■ Task instructions
Wherever the word "build" appears in a line of the records, copy that line.

--------------------------------

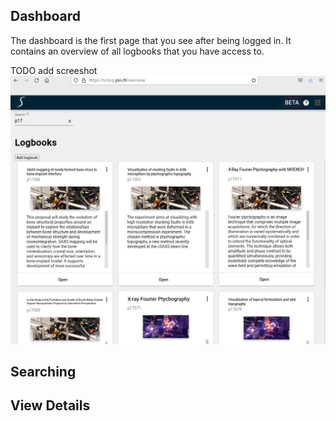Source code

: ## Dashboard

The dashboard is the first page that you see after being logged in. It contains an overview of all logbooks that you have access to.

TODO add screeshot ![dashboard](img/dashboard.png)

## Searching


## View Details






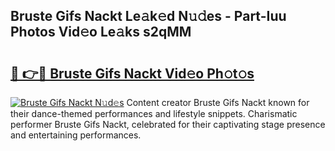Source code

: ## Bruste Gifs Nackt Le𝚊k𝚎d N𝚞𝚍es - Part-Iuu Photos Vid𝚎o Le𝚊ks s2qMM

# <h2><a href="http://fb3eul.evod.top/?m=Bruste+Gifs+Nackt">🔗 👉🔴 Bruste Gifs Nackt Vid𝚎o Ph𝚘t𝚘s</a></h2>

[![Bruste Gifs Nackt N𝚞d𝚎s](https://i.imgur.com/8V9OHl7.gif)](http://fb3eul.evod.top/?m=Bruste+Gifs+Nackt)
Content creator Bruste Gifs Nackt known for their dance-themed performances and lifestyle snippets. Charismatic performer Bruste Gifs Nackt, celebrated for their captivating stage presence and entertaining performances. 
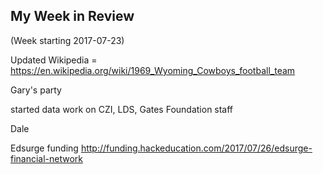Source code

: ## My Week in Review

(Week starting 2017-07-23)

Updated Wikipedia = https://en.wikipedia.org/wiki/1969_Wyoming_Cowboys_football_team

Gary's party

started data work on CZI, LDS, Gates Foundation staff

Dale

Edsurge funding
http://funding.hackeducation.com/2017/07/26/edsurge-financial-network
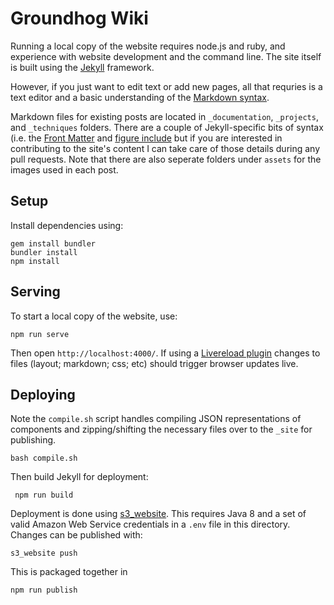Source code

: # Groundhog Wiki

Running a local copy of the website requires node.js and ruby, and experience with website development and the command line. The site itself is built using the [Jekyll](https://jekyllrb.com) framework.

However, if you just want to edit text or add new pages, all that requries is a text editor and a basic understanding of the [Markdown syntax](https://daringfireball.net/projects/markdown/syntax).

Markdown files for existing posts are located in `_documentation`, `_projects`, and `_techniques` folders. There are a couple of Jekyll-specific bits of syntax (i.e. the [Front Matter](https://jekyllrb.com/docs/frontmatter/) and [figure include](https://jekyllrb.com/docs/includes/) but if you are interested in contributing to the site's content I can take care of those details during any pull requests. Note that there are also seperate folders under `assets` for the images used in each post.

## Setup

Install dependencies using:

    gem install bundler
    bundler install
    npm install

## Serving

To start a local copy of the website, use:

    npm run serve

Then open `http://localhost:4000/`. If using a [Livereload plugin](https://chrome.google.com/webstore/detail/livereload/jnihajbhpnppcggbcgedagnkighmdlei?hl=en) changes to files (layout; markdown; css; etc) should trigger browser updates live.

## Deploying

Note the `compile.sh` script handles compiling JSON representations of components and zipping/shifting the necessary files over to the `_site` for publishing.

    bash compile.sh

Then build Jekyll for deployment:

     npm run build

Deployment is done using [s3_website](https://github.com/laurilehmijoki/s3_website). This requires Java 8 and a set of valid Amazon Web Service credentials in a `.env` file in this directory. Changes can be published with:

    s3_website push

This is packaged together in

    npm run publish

--------------------------------

■ Your solution
Then build Jekyll for deployment:
     npm run build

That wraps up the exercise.